▼

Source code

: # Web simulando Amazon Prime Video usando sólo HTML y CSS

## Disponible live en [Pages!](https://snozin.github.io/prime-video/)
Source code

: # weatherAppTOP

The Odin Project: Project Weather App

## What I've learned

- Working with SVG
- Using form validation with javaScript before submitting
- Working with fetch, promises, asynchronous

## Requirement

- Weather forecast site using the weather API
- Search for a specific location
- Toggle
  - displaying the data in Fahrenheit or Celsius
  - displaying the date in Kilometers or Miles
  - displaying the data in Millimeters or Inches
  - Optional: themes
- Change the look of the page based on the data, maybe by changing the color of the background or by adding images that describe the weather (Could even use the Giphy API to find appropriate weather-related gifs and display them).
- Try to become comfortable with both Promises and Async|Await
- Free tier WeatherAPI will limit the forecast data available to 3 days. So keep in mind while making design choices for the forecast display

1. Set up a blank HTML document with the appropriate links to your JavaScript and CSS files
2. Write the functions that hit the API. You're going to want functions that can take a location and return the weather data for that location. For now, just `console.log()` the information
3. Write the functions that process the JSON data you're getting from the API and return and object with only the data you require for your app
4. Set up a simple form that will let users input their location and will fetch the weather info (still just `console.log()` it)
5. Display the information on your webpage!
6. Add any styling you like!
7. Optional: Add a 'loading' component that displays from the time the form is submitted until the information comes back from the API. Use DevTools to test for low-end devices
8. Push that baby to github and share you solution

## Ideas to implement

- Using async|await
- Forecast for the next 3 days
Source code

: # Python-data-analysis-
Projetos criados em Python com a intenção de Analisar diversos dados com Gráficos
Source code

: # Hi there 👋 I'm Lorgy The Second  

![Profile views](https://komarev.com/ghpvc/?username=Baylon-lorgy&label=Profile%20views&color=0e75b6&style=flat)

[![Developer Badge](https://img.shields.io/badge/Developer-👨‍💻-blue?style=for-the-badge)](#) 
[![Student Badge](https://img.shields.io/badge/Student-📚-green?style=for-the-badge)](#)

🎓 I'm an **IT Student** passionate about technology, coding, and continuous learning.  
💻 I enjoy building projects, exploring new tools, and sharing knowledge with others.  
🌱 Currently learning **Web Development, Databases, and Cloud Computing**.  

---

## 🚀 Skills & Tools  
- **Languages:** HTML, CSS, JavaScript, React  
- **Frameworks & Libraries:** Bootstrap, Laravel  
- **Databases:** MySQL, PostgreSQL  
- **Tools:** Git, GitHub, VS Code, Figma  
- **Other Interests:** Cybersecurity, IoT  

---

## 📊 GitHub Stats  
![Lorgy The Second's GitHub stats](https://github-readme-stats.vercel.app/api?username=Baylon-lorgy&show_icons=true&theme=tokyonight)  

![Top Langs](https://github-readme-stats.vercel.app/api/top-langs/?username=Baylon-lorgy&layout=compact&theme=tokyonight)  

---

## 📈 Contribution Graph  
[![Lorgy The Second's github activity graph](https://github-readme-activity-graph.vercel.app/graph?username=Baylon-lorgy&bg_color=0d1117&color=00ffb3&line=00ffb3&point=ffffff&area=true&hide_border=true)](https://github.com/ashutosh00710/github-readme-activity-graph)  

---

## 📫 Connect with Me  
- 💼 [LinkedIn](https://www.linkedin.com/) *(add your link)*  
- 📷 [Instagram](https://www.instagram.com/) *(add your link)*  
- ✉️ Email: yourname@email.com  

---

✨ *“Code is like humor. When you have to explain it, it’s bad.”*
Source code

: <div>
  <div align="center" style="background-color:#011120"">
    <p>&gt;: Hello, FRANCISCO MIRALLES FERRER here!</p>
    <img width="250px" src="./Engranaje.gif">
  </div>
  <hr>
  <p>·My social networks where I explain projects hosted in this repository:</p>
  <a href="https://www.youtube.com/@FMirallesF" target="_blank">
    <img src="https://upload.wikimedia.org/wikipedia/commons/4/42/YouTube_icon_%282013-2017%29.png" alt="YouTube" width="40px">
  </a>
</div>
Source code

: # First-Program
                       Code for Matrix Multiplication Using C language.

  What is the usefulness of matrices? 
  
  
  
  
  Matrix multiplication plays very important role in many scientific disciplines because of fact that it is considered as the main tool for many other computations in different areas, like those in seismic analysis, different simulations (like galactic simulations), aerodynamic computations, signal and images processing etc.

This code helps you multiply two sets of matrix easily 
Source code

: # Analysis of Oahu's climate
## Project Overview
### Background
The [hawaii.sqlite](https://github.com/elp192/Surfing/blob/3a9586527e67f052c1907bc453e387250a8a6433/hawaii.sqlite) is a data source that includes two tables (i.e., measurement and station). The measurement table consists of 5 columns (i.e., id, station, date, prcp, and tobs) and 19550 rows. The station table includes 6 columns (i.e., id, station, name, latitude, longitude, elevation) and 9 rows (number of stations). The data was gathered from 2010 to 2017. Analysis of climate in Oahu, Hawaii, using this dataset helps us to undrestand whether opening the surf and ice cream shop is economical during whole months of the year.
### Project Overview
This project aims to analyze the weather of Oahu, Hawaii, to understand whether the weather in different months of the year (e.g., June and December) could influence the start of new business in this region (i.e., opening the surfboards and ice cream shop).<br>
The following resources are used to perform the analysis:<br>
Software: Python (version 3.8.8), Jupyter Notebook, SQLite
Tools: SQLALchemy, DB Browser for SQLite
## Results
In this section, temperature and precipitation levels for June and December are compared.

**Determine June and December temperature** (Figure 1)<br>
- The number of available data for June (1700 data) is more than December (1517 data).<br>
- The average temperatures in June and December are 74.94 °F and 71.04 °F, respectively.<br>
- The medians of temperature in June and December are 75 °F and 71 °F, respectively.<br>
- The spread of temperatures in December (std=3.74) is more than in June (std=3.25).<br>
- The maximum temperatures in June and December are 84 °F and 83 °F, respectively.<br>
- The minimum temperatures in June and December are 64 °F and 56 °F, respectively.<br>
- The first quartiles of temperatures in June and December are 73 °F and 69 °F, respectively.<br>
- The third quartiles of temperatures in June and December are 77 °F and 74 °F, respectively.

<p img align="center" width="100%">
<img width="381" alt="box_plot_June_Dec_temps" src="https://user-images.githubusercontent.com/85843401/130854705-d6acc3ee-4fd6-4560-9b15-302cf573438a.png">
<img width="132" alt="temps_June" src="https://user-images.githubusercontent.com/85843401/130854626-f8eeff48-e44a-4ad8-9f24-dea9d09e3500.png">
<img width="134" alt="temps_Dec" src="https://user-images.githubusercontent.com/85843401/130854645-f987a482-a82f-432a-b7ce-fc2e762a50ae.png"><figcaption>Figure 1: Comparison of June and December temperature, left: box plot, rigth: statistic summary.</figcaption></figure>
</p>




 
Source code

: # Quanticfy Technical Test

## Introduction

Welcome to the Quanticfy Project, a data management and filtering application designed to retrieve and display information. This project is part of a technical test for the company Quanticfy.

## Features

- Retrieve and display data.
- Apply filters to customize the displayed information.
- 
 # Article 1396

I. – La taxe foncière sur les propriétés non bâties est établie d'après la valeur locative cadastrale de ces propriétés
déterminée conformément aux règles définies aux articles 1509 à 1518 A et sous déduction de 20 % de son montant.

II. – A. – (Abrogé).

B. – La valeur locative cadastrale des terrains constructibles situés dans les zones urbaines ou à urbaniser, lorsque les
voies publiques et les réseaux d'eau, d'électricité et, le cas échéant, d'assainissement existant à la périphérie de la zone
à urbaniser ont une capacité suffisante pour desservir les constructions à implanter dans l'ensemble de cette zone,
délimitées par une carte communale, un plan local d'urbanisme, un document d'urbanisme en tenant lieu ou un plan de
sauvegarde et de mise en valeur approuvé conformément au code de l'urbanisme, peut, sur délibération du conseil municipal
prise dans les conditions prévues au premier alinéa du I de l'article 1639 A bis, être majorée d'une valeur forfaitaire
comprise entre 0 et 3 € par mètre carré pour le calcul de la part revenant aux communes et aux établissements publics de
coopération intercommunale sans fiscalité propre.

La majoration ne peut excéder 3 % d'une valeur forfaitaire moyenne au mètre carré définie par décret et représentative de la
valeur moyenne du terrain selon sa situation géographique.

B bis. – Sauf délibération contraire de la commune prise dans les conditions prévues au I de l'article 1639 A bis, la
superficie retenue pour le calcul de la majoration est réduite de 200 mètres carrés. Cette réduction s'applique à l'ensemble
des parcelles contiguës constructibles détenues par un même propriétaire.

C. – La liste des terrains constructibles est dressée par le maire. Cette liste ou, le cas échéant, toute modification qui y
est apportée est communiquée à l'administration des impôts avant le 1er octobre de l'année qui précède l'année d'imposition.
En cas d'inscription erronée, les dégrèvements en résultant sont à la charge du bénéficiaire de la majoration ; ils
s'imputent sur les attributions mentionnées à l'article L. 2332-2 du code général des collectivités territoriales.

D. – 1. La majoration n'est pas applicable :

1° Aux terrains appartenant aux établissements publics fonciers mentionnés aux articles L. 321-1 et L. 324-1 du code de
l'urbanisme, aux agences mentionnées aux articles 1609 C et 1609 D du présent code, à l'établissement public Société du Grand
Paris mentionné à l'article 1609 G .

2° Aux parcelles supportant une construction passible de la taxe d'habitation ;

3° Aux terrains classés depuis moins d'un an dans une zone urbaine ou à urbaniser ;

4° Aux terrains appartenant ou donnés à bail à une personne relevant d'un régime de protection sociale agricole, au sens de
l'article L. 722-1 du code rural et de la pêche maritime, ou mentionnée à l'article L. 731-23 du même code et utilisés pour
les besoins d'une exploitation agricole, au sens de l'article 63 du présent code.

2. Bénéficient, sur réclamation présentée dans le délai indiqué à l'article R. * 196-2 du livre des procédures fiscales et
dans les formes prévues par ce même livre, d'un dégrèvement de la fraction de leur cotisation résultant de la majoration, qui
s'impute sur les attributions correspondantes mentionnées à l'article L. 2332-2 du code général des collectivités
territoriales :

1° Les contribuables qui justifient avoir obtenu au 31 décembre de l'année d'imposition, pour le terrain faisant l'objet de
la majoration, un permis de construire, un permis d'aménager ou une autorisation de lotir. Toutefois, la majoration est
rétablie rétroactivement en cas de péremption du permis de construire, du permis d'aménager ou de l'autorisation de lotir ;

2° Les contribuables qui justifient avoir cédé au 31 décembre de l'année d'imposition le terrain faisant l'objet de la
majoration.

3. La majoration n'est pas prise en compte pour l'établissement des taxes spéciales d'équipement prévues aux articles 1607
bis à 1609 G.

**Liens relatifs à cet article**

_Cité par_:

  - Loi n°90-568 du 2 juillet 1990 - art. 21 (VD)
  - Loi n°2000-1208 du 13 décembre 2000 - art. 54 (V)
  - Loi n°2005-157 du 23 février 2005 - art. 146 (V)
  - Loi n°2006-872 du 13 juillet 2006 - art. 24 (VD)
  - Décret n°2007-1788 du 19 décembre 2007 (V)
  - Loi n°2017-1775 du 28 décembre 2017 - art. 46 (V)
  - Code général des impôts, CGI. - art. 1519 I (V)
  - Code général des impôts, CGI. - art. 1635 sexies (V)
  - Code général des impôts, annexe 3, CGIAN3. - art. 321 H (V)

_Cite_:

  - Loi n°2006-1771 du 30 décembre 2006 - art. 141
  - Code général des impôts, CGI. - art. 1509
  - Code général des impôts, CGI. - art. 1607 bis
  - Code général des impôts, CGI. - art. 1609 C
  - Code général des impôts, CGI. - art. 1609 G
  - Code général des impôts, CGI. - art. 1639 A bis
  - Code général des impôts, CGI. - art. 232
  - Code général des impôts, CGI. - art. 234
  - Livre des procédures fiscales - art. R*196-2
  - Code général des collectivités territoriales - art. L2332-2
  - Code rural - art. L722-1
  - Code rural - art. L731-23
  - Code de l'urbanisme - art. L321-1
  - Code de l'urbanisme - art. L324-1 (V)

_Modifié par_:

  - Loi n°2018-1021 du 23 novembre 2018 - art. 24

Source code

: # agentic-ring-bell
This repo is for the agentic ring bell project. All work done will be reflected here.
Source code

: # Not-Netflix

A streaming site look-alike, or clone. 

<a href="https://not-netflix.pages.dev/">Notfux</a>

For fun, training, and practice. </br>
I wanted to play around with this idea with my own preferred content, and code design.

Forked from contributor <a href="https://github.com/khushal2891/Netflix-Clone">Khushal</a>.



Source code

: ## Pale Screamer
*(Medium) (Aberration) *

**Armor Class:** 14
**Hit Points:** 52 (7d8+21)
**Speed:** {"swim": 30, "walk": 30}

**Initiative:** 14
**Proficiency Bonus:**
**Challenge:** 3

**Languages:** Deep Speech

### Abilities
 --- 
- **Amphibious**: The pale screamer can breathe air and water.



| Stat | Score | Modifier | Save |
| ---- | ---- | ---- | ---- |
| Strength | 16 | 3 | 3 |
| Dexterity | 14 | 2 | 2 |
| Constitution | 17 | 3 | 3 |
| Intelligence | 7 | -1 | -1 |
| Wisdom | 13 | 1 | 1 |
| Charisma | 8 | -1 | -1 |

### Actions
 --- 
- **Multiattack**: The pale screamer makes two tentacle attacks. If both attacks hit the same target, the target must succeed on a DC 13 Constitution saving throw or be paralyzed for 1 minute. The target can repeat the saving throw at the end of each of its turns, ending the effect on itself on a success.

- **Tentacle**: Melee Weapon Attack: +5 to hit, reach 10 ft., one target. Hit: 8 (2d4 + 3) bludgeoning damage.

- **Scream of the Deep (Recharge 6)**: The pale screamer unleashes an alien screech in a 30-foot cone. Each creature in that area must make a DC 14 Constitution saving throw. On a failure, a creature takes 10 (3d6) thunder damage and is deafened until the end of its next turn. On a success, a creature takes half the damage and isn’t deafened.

▲

• [YOUR ASSIGNMENT] Here the job is to output the lines from the start of the material through the line with "- Free tier", inclusive, exactly and with nothing else.

• [TASK ANSWER]
Source code

: # Web simulando Amazon Prime Video usando sólo HTML y CSS

## Disponible live en [Pages!](https://snozin.github.io/prime-video/)
Source code

: # weatherAppTOP

The Odin Project: Project Weather App

## What I've learned

- Working with SVG
- Using form validation with javaScript before submitting
- Working with fetch, promises, asynchronous

## Requirement

- Weather forecast site using the weather API
- Search for a specific location
- Toggle
  - displaying the data in Fahrenheit or Celsius
  - displaying the date in Kilometers or Miles
  - displaying the data in Millimeters or Inches
  - Optional: themes
- Change the look of the page based on the data, maybe by changing the color of the background or by adding images that describe the weather (Could even use the Giphy API to find appropriate weather-related gifs and display them).
- Try to become comfortable with both Promises and Async|Await
- Free tier WeatherAPI will limit the forecast data available to 3 days. So keep in mind while making design choices for the forecast display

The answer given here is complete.